[Material supplied — start]
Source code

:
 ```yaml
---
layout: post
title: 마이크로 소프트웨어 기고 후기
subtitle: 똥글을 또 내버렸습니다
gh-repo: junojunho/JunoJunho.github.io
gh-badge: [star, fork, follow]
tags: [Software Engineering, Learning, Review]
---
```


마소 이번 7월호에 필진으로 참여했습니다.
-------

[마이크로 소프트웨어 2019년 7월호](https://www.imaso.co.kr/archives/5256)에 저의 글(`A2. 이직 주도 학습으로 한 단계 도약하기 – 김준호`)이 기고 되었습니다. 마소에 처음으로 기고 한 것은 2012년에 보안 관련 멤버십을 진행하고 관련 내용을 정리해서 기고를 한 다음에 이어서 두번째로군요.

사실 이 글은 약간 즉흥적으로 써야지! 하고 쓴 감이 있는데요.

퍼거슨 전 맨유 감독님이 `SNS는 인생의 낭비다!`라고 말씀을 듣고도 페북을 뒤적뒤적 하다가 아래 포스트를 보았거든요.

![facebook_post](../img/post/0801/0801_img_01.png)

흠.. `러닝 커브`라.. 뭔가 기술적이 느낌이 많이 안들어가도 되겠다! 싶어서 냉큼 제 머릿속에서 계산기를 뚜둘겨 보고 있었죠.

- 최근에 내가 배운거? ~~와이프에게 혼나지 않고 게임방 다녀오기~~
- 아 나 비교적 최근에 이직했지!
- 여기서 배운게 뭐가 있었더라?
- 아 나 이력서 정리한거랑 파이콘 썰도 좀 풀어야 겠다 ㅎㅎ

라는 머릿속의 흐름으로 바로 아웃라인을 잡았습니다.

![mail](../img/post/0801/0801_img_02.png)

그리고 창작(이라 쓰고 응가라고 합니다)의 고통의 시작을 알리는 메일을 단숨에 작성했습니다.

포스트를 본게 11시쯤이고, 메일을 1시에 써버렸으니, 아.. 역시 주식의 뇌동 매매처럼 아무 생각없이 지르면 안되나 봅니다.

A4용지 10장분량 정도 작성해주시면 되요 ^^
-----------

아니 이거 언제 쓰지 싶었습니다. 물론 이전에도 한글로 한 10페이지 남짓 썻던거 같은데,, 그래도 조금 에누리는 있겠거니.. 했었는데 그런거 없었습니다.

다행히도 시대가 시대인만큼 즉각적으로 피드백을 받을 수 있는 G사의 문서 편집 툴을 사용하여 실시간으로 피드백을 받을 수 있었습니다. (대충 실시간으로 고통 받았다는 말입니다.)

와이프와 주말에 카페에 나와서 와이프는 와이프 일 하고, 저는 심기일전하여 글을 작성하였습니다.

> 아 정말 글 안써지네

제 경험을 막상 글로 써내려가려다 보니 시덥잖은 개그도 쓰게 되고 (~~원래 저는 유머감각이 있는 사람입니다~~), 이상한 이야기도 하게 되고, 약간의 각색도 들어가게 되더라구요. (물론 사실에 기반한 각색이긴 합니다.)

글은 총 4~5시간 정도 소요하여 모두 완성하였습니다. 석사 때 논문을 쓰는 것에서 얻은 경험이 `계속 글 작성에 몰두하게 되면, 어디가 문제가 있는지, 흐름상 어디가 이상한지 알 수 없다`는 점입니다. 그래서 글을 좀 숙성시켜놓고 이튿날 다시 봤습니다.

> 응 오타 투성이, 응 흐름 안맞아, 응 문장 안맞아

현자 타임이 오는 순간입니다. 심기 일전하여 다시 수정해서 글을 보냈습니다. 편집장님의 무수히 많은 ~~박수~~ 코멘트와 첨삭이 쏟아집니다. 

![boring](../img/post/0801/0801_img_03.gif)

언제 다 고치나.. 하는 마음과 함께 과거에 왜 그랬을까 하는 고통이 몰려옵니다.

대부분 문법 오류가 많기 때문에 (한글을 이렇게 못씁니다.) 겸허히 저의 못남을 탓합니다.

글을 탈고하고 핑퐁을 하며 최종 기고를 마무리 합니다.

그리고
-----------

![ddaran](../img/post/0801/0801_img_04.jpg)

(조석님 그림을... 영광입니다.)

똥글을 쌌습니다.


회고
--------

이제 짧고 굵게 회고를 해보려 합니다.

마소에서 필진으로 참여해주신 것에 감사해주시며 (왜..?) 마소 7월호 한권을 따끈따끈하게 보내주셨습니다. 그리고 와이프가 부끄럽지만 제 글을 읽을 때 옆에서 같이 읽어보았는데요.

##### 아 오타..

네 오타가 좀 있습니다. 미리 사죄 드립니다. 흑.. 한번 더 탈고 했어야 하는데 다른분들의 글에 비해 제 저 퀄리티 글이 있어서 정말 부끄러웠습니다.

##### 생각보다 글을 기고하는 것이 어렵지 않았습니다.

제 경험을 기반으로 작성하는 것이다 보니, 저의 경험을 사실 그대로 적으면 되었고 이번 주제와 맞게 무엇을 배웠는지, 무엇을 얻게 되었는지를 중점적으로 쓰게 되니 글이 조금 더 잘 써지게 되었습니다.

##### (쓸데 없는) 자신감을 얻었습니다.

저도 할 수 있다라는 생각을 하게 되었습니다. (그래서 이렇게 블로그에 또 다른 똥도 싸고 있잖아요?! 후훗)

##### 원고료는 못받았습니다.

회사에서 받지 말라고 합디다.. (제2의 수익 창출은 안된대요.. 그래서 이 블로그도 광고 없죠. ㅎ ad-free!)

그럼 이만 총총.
[Material supplied — finish]
What you are asked to do
Repeat every line of the records above exactly.

Written solution
Source code

:
 ```yaml
---
layout: post
title: 마이크로 소프트웨어 기고 후기
subtitle: 똥글을 또 내버렸습니다
gh-repo: junojunho/JunoJunho.github.io
gh-badge: [star, fork, follow]
tags: [Software Engineering, Learning, Review]
---
```


마소 이번 7월호에 필진으로 참여했습니다.
-------

[마이크로 소프트웨어 2019년 7월호](https://www.imaso.co.kr/archives/5256)에 저의 글(`A2. 이직 주도 학습으로 한 단계 도약하기 – 김준호`)이 기고 되었습니다. 마소에 처음으로 기고 한 것은 2012년에 보안 관련 멤버십을 진행하고 관련 내용을 정리해서 기고를 한 다음에 이어서 두번째로군요.

사실 이 글은 약간 즉흥적으로 써야지! 하고 쓴 감이 있는데요.

퍼거슨 전 맨유 감독님이 `SNS는 인생의 낭비다!`라고 말씀을 듣고도 페북을 뒤적뒤적 하다가 아래 포스트를 보았거든요.

![facebook_post](../img/post/0801/0801_img_01.png)

흠.. `러닝 커브`라.. 뭔가 기술적이 느낌이 많이 안들어가도 되겠다! 싶어서 냉큼 제 머릿속에서 계산기를 뚜둘겨 보고 있었죠.

- 최근에 내가 배운거? ~~와이프에게 혼나지 않고 게임방 다녀오기~~
- 아 나 비교적 최근에 이직했지!
- 여기서 배운게 뭐가 있었더라?
- 아 나 이력서 정리한거랑 파이콘 썰도 좀 풀어야 겠다 ㅎㅎ

라는 머릿속의 흐름으로 바로 아웃라인을 잡았습니다.

![mail](../img/post/0801/0801_img_02.png)

그리고 창작(이라 쓰고 응가라고 합니다)의 고통의 시작을 알리는 메일을 단숨에 작성했습니다.

포스트를 본게 11시쯤이고, 메일을 1시에 써버렸으니, 아.. 역시 주식의 뇌동 매매처럼 아무 생각없이 지르면 안되나 봅니다.

A4용지 10장분량 정도 작성해주시면 되요 ^^
-----------

아니 이거 언제 쓰지 싶었습니다. 물론 이전에도 한글로 한 10페이지 남짓 썻던거 같은데,, 그래도 조금 에누리는 있겠거니.. 했었는데 그런거 없었습니다.

다행히도 시대가 시대인만큼 즉각적으로 피드백을 받을 수 있는 G사의 문서 편집 툴을 사용하여 실시간으로 피드백을 받을 수 있었습니다. (대충 실시간으로 고통 받았다는 말입니다.)

와이프와 주말에 카페에 나와서 와이프는 와이프 일 하고, 저는 심기일전하여 글을 작성하였습니다.

> 아 정말 글 안써지네

제 경험을 막상 글로 써내려가려다 보니 시덥잖은 개그도 쓰게 되고 (~~원래 저는 유머감각이 있는 사람입니다~~), 이상한 이야기도 하게 되고, 약간의 각색도 들어가게 되더라구요. (물론 사실에 기반한 각색이긴 합니다.)

글은 총 4~5시간 정도 소요하여 모두 완성하였습니다. 석사 때 논문을 쓰는 것에서 얻은 경험이 `계속 글 작성에 몰두하게 되면, 어디가 문제가 있는지, 흐름상 어디가 이상한지 알 수 없다`는 점입니다. 그래서 글을 좀 숙성시켜놓고 이튿날 다시 봤습니다.

> 응 오타 투성이, 응 흐름 안맞아, 응 문장 안맞아

현자 타임이 오는 순간입니다. 심기 일전하여 다시 수정해서 글을 보냈습니다. 편집장님의 무수히 많은 ~~박수~~ 코멘트와 첨삭이 쏟아집니다. 

![boring](../img/post/0801/0801_img_03.gif)

언제 다 고치나.. 하는 마음과 함께 과거에 왜 그랬을까 하는 고통이 몰려옵니다.

대부분 문법 오류가 많기 때문에 (한글을 이렇게 못씁니다.) 겸허히 저의 못남을 탓합니다.

글을 탈고하고 핑퐁을 하며 최종 기고를 마무리 합니다.

그리고
-----------

![ddaran](../img/post/0801/0801_img_04.jpg)

(조석님 그림을... 영광입니다.)

똥글을 쌌습니다.


회고
--------

이제 짧고 굵게 회고를 해보려 합니다.

마소에서 필진으로 참여해주신 것에 감사해주시며 (왜..?) 마소 7월호 한권을 따끈따끈하게 보내주셨습니다. 그리고 와이프가 부끄럽지만 제 글을 읽을 때 옆에서 같이 읽어보았는데요.

##### 아 오타..

네 오타가 좀 있습니다. 미리 사죄 드립니다. 흑.. 한번 더 탈고 했어야 하는데 다른분들의 글에 비해 제 저 퀄리티 글이 있어서 정말 부끄러웠습니다.

##### 생각보다 글을 기고하는 것이 어렵지 않았습니다.

제 경험을 기반으로 작성하는 것이다 보니, 저의 경험을 사실 그대로 적으면 되었고 이번 주제와 맞게 무엇을 배웠는지, 무엇을 얻게 되었는지를 중점적으로 쓰게 되니 글이 조금 더 잘 써지게 되었습니다.

##### (쓸데 없는) 자신감을 얻었습니다.

저도 할 수 있다라는 생각을 하게 되었습니다. (그래서 이렇게 블로그에 또 다른 똥도 싸고 있잖아요?! 후훗)

##### 원고료는 못받았습니다.

회사에서 받지 말라고 합디다.. (제2의 수익 창출은 안된대요.. 그래서 이 블로그도 광고 없죠. ㅎ ad-free!)

그럼 이만 총총.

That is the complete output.